Simon Black on February 6, 2017
‘Twas the month before Christmas, when all through the office, not a creature was stirring, only the cry from Marketing for a Mendix boffin. With the pressures of Q4, we listened to their cries, then thought, “hey, let’s give it a try!”
Their wish was for an IoT Christmas app that would light up a child’s life. We created an app that would allow users to turn on the lights on a Christmas tree in the Mendix UK office. With four buttons, users would be able to turn on four different sets of lights on the tree. Every time a light was turned on, Mendix donated money to the Action for Children charity.
The first thing we needed to decide upon was the scope of the project and the hardware that would be needed. We quickly identified that we would need a webcam for live streaming a view of the tree, as well as a way to control the lights. After a couple of experiments, we settled on the setup described below.
In order to control the lights, I decided to stick with some technology I was already familiar with. As part of a home automation project, I had already built an app to control my home electricity usage. I used a Raspberry Pi in combination with Energenie plugs to control my plug sockets. Energenie has a number of products that help you control your energy and home automation. The Energenie plugs come with a Raspberry Pi control board and Python SDK that allow you to control the plugs.

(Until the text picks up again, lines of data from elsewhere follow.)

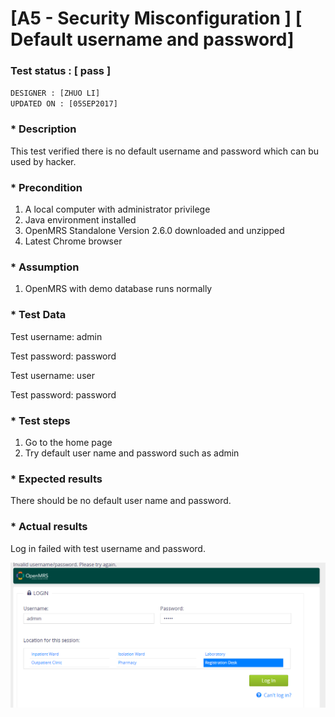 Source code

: # [A5 - Security Misconfiguration ] [ Default username and password]
### Test status : [ pass ]
`DESIGNER : [ZHUO LI]` <br/>
`UPDATED ON : [05SEP2017]` <br/>

### * Description

This test verified there is no default username and password which can bu used by hacker.

### * Precondition
1. A local computer with administrator privilege
2. Java environment installed
3. OpenMRS Standalone Version 2.6.0 downloaded and unzipped
4. Latest Chrome browser

### * Assumption
1. OpenMRS with demo database runs normally

### * Test Data
Test username: admin

Test password: password

Test username: user

Test password: password

### * Test steps
1. Go to the home page
2. Try default user name and password such as admin

### * Expected results
There should be no default user name and password.

### * Actual results
Log in failed with test username and password.

![alt text](https://github.com/genterist/openMRS-Security/blob/master/1-OWASP-Assesment/Test%20Result/A5_001.PNG)
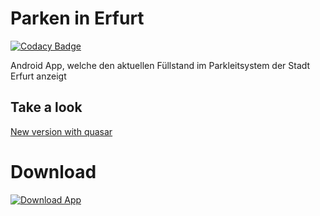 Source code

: # Parken in Erfurt

[![Codacy Badge](https://api.codacy.com/project/badge/Grade/2c0f1a73bcf54ac3a4307a3a12ccef23)](https://www.codacy.com/app/alexander_6/ParkenInErfurt?utm_source=github.com&utm_medium=referral&utm_content=gruessung/ParkenInErfurt&utm_campaign=badger)

Android App, welche den aktuellen Füllstand im Parkleitsystem der Stadt Erfurt anzeigt

## Take a look
[New version with quasar](https://github.com/gruessung/q_parkeninerfurt)

# Download
[![Download App](https://play.google.com/intl/en_us/badges/images/generic/en-play-badge.png)](https://play.google.com/store/apps/details?id=de.gvisions.parkeninerfurt "Download App")
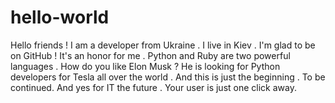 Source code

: # hello-world
Hello friends !
I am a developer from Ukraine .
I live in Kiev .
I'm glad to be on GitHub ! It's an honor for me .
Python and Ruby are two powerful languages .
How do you like Elon Musk ?
He is looking for Python developers for Tesla all over the world .
And this is just the beginning .
To be continued.
And yes for IT the future .
Your user is just one click away.
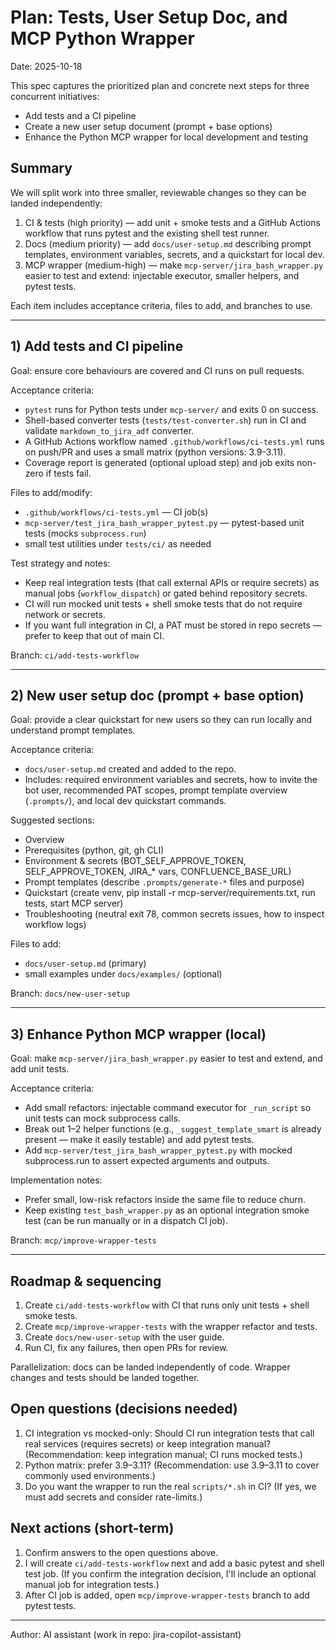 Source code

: <!--
  Planning: Tests, New-user Docs, and MCP wrapper improvements
  Created by automated assistant on 2025-10-18
-->
# Plan: Tests, User Setup Doc, and MCP Python Wrapper

Date: 2025-10-18

This spec captures the prioritized plan and concrete next steps for three concurrent initiatives:

- Add tests and a CI pipeline
- Create a new user setup document (prompt + base options)
- Enhance the Python MCP wrapper for local development and testing

## Summary

We will split work into three smaller, reviewable changes so they can be landed independently:

1. CI & tests (high priority) — add unit + smoke tests and a GitHub Actions workflow that runs pytest and the existing shell test runner.
2. Docs (medium priority) — add `docs/user-setup.md` describing prompt templates, environment variables, secrets, and a quickstart for local dev.
3. MCP wrapper (medium-high) — make `mcp-server/jira_bash_wrapper.py` easier to test and extend: injectable executor, smaller helpers, and pytest tests.

Each item includes acceptance criteria, files to add, and branches to use.

---

## 1) Add tests and CI pipeline

Goal: ensure core behaviours are covered and CI runs on pull requests.

Acceptance criteria:
- `pytest` runs for Python tests under `mcp-server/` and exits 0 on success.
- Shell-based converter tests (`tests/test-converter.sh`) run in CI and validate `markdown_to_jira_adf` converter.
- A GitHub Actions workflow named `.github/workflows/ci-tests.yml` runs on push/PR and uses a small matrix (python versions: 3.9-3.11).
- Coverage report is generated (optional upload step) and job exits non-zero if tests fail.

Files to add/modify:
- `.github/workflows/ci-tests.yml` — CI job(s)
- `mcp-server/test_jira_bash_wrapper_pytest.py` — pytest-based unit tests (mocks `subprocess.run`)
- small test utilities under `tests/ci/` as needed

Test strategy and notes:
- Keep real integration tests (that call external APIs or require secrets) as manual jobs (`workflow_dispatch`) or gated behind repository secrets.
- CI will run mocked unit tests + shell smoke tests that do not require network or secrets.
- If you want full integration in CI, a PAT must be stored in repo secrets — prefer to keep that out of main CI.

Branch: `ci/add-tests-workflow`

---

## 2) New user setup doc (prompt + base option)

Goal: provide a clear quickstart for new users so they can run locally and understand prompt templates.

Acceptance criteria:
- `docs/user-setup.md` created and added to the repo.
- Includes: required environment variables and secrets, how to invite the bot user, recommended PAT scopes, prompt template overview (`.prompts/`), and local dev quickstart commands.

Suggested sections:
- Overview
- Prerequisites (python, git, gh CLI)
- Environment & secrets (BOT_SELF_APPROVE_TOKEN, SELF_APPROVE_TOKEN, JIRA_* vars, CONFLUENCE_BASE_URL)
- Prompt templates (describe `.prompts/generate-*` files and purpose)
- Quickstart (create venv, pip install -r mcp-server/requirements.txt, run tests, start MCP server)
- Troubleshooting (neutral exit 78, common secrets issues, how to inspect workflow logs)

Files to add:
- `docs/user-setup.md` (primary)
- small examples under `docs/examples/` (optional)

Branch: `docs/new-user-setup`

---

## 3) Enhance Python MCP wrapper (local)

Goal: make `mcp-server/jira_bash_wrapper.py` easier to test and extend, and add unit tests.

Acceptance criteria:
- Add small refactors: injectable command executor for `_run_script` so unit tests can mock subprocess calls.
- Break out 1–2 helper functions (e.g., `_suggest_template_smart` is already present — make it easily testable) and add pytest tests.
- Add `mcp-server/test_jira_bash_wrapper_pytest.py` with mocked subprocess.run to assert expected arguments and outputs.

Implementation notes:
- Prefer small, low-risk refactors inside the same file to reduce churn.
- Keep existing `test_bash_wrapper.py` as an optional integration smoke test (can be run manually or in a dispatch CI job).

Branch: `mcp/improve-wrapper-tests`

---

## Roadmap & sequencing

1. Create `ci/add-tests-workflow` with CI that runs only unit tests + shell smoke tests.
2. Create `mcp/improve-wrapper-tests` with the wrapper refactor and tests.
3. Create `docs/new-user-setup` with the user guide.
4. Run CI, fix any failures, then open PRs for review.

Parallelization: docs can be landed independently of code. Wrapper changes and tests should be landed together.

## Open questions (decisions needed)

1. CI integration vs mocked-only: Should CI run integration tests that call real services (requires secrets) or keep integration manual?  (Recommendation: keep integration manual; CI runs mocked tests.)
2. Python matrix: prefer 3.9–3.11? (Recommendation: use 3.9–3.11 to cover commonly used environments.)
3. Do you want the wrapper to run the real `scripts/*.sh` in CI? (If yes, we must add secrets and consider rate-limits.)

## Next actions (short-term)

1. Confirm answers to the open questions above.
2. I will create `ci/add-tests-workflow` next and add a basic pytest and shell test job. (If you confirm the integration decision, I'll include an optional manual job for integration tests.)
3. After CI job is added, open `mcp/improve-wrapper-tests` branch to add pytest tests.

---

Author: AI assistant (work in repo: jira-copilot-assistant)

I wanted a really easy way to turn on and off certain plugs, so I used the Python SDK and wrote my own simple REST web services that allowed me to pass a device ID and an on or off command.
The problem with using this method is that I quickly realized that this service would only be available on our internal network. I would therefore not be able to connect to it from the outside world or to the Mendix Cloud. I didn’t want to change anything in regards to the network security, so I had to think of a way to control the devices without having to do any port forwarding or configurations on the network.
This is when I thought of using MQTT. MQTT is a machine-to-machine (M2M)/Internet of Things connectivity protocol. It is an extremely lightweight protocol that allows devices to publish and subscribe to messages over topics.
Communication via MQTT is usually controlled using an MQTT Broker. Devices can push messages to the broker and applications can listen for those messages by subscribing.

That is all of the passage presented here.